Try it. You are asked to write out the entries exactly as they are given.

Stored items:
########################################

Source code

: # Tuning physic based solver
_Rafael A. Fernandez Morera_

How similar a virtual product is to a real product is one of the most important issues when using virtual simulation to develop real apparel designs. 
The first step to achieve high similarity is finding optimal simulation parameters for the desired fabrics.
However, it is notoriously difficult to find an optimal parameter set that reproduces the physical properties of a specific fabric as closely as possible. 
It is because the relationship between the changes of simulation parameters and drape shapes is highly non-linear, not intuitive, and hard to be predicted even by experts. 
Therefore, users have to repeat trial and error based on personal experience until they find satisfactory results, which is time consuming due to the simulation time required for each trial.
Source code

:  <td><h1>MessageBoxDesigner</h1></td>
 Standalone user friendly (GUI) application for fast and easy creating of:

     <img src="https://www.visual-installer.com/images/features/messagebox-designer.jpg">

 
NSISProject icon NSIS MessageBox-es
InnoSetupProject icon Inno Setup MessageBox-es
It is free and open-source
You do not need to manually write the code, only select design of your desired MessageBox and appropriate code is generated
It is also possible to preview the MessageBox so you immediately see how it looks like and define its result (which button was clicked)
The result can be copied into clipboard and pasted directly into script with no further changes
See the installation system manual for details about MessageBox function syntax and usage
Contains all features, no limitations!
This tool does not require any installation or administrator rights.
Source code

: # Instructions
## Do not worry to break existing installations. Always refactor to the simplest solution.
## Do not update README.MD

########################################

Response.
Source code

: # Tuning physic based solver
_Rafael A. Fernandez Morera_

How similar a virtual product is to a real product is one of the most important issues when using virtual simulation to develop real apparel designs. 
The first step to achieve high similarity is finding optimal simulation parameters for the desired fabrics.
However, it is notoriously difficult to find an optimal parameter set that reproduces the physical properties of a specific fabric as closely as possible. 
It is because the relationship between the changes of simulation parameters and drape shapes is highly non-linear, not intuitive, and hard to be predicted even by experts. 
Therefore, users have to repeat trial and error based on personal experience until they find satisfactory results, which is time consuming due to the simulation time required for each trial.
Source code

:  <td><h1>MessageBoxDesigner</h1></td>
 Standalone user friendly (GUI) application for fast and easy creating of:

     <img src="https://www.visual-installer.com/images/features/messagebox-designer.jpg">

 
NSISProject icon NSIS MessageBox-es
InnoSetupProject icon Inno Setup MessageBox-es
It is free and open-source
You do not need to manually write the code, only select design of your desired MessageBox and appropriate code is generated
It is also possible to preview the MessageBox so you immediately see how it looks like and define its result (which button was clicked)
The result can be copied into clipboard and pasted directly into script with no further changes
See the installation system manual for details about MessageBox function syntax and usage
Contains all features, no limitations!
This tool does not require any installation or administrator rights.
Source code

: # Instructions
## Do not worry to break existing installations. Always refactor to the simplest solution.
## Do not update README.MD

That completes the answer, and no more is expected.